» **Assignment**
The response should consist of the data below, copied exactly, with no pictures in it.

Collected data
⁂
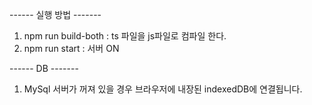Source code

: ------ 실행 방법 -------
1) npm run build-both : ts 파일을 js파일로 컴파일 한다.
2) npm run start : 서버 ON

------ DB -------
1) MySql 서버가 꺼져 있을 경우 브라우저에 내장된 indexedDB에 연결됩니다.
⁂
» **Task solution**
Source code

: ------ 실행 방법 -------
1) npm run build-both : ts 파일을 js파일로 컴파일 한다.
2) npm run start : 서버 ON

------ DB -------
1) MySql 서버가 꺼져 있을 경우 브라우저에 내장된 indexedDB에 연결됩니다.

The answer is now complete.